Four Reasons Why Your Core Values are Hurting Your Organization — #metoo

Tobias Sturesson
Heart Management
Published in
8 min readDec 8, 2017

The CEO of the company is reluctantly acknowledging it. Yes, someone has been sexually harassed by a powerful person within the organization.

As he is interviewed by the media he offers a certain admonition of guilt but says that it’s only a very isolated incident and it should in no way define the organization at large.

The organization itself, we are told, is inherently good and as proof the CEO touts their core values.

Over the last couple of weeks I have been reading, with a mix of interest, sadness and frustration, a number of the stories being told in the wake of the #metoo movement

The focus of this post however is not on the tragic reality of sexual harassment, nor on the dynamics of the #metoo movement itself, but on the topic of core values.

I don’t remember a time when organizational core values (or values in general) have been more on the agenda than right now (at least not in my native country Sweden).

Though I believe the conversation about core values is incredibly important, there seems to be a fundamental misunderstanding of how values actually work. A misunderstanding that is most striking in the way leaders talk about the core values of their own organizations.

The danger is that when leaders tout their defined core values as some form of alibi, their coworkers and the general public become increasingly discouraged with the whole concept of values as they are left wondering about the great discrepancy they see between the behavior of the organization and its stated core values.

I hope this post can give some inight into why the way we talk about organizational core values is oftentimes more harmful than helpful and why we should care deeply about getting it right.

1. We Assume that Our Written Core Values are the Actual Values of our Organization

While most of us do not have written personal core values, we still make value based decisions all the time like;
- If we should spend yet another evening at our kid’s dance recital or stay at the office.
- If we should buy that new iphone or put the money aside to save for a new apartment.
- Which friendships and relationships we should give our time and energy to.
- What kind of behavior we choose to celebrate as we raise our children.

These decisions might seem rather straight forward but there a number of tricky value based decisions we all make on a weekly or daily basis.

If you would ask a stranger to analyze your life based on how you spend your time and financial resources, and what your network of friends looks like, they would get a rather good picture of what is truly important to you, what you value.

This capacity of making value based decisions is something every person in your organization automatically brings with her to the job.

It is what I would call a capacity of the Heart of the individual, that as people come together around a shared purpose, vision or mission, becomes a shared capacity of the Heart of the organization. This in turn constitutes the organizational culture.

The obvious conclusion then is that your organization didn’t start having values the day your leadership decided to define a list of beautifully formulated core values.

It had values from day one.

Since an organization doesn’t need to have written core values to actually make value-based decisions, it is very possible that the written core values, however beautiful the might be, are not the actual values in the Heart of the organization.

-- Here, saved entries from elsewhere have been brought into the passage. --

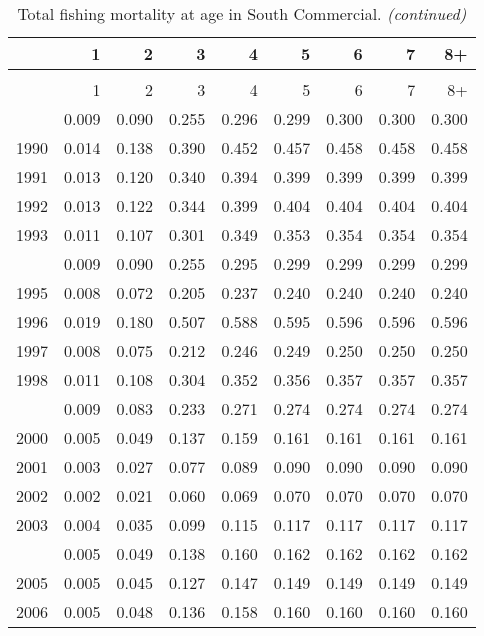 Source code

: \documentclass[
]{article}
\begin{document}
\begin{longtable}[t]{lrrrrrrrr}
\caption{\label{tab:South_Commercial-fleet-FAA-table}Total fishing mortality at age in South Commercial.}\\
\toprule
  & 1 & 2 & 3 & 4 & 5 & 6 & 7 & 8+\\
\midrule
\endfirsthead
\caption[]{Total fishing mortality at age in South Commercial. \textit{(continued)}}\\
\toprule
  & 1 & 2 & 3 & 4 & 5 & 6 & 7 & 8+\\
\midrule
\endhead

\endfoot
\bottomrule
\endlastfoot
1989 & 0.009 & 0.090 & 0.255 & 0.296 & 0.299 & 0.300 & 0.300 & 0.300\\
1990 & 0.014 & 0.138 & 0.390 & 0.452 & 0.457 & 0.458 & 0.458 & 0.458\\
1991 & 0.013 & 0.120 & 0.340 & 0.394 & 0.399 & 0.399 & 0.399 & 0.399\\
1992 & 0.013 & 0.122 & 0.344 & 0.399 & 0.404 & 0.404 & 0.404 & 0.404\\
1993 & 0.011 & 0.107 & 0.301 & 0.349 & 0.353 & 0.354 & 0.354 & 0.354\\
\addlinespace
1994 & 0.009 & 0.090 & 0.255 & 0.295 & 0.299 & 0.299 & 0.299 & 0.299\\
1995 & 0.008 & 0.072 & 0.205 & 0.237 & 0.240 & 0.240 & 0.240 & 0.240\\
1996 & 0.019 & 0.180 & 0.507 & 0.588 & 0.595 & 0.596 & 0.596 & 0.596\\
1997 & 0.008 & 0.075 & 0.212 & 0.246 & 0.249 & 0.250 & 0.250 & 0.250\\
1998 & 0.011 & 0.108 & 0.304 & 0.352 & 0.356 & 0.357 & 0.357 & 0.357\\
\addlinespace
1999 & 0.009 & 0.083 & 0.233 & 0.271 & 0.274 & 0.274 & 0.274 & 0.274\\
2000 & 0.005 & 0.049 & 0.137 & 0.159 & 0.161 & 0.161 & 0.161 & 0.161\\
2001 & 0.003 & 0.027 & 0.077 & 0.089 & 0.090 & 0.090 & 0.090 & 0.090\\
2002 & 0.002 & 0.021 & 0.060 & 0.069 & 0.070 & 0.070 & 0.070 & 0.070\\
2003 & 0.004 & 0.035 & 0.099 & 0.115 & 0.117 & 0.117 & 0.117 & 0.117\\
\addlinespace
2004 & 0.005 & 0.049 & 0.138 & 0.160 & 0.162 & 0.162 & 0.162 & 0.162\\
2005 & 0.005 & 0.045 & 0.127 & 0.147 & 0.149 & 0.149 & 0.149 & 0.149\\
2006 & 0.005 & 0.048 & 0.136 & 0.158 & 0.160 & 0.160 & 0.160 & 0.160\\

\end{longtable}
\end{document}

This explains the discrepancy we so often see between defined core values and what the organization actually values.

An organization might for example say that it values creating a healthy work environment for women. And that might be true to a certin extent, but when the choice comes between that and power, the pursuit of power (though probably not written as a value on the website) becomes the priority.

This discrepancy is dangerous and leads a lot of people in your organization to believe that core values do not matter at all.
It can also lead to your organization morally bankrupting itself.

2. We Believe that Our Organizations are Inherently Good

The person on the picture has no relation to this story

In 2009 a scandal became public. The communication’s director of the Swedish arm of the International Red Cross, Johan af Donner had to leave his job, since it had come to the knowledge of other people in the leadership team that he had embezzled about one million USD from the organization (and from another non-profit).

What also became known was that Johan af Donner had a history of embezzling money from other former employers, but his ability to fundraise had still taken him to this position, keeping the spotlight away from his past.

A person very familiar with the organization said in an interview about the scandal;

“Before the scandal, the Red Cross saw themselves as holier-than-thou, a conception that birthed arrogance. ”Give us your money. For what? Don’t care about that! We are the good guys.”

Most of us understand that we are able to make decisions, that could perhaps lead to other decisions that would be disastrous for the people we care about further down the road.

I have seen leaders I knew and admired make decisions that had irreparable consequences for their leadership and the organizations they served.
Having a humble understanding of our own fallability makes us more prone to admit that we are well capable of both constructive and destructive decisions.

As the russian novelist Aleksandr Solzhenitsyn wrote;

“the line separating good and evil passes not through states, nor between classes, nor between political parties either, but right through every human heart, and through all human hearts.”

When it comes to our organizations however, we seem to believe that they are inherently good, even though they are founded by people, lead by people and made up of people.

Our desire to see ourselves as the good guys can effectively keep us from seeing the inner corruption at the Heart of our organization. Instead of rooting it out we let it keep growing until it slowly but surely permeates the whole organization.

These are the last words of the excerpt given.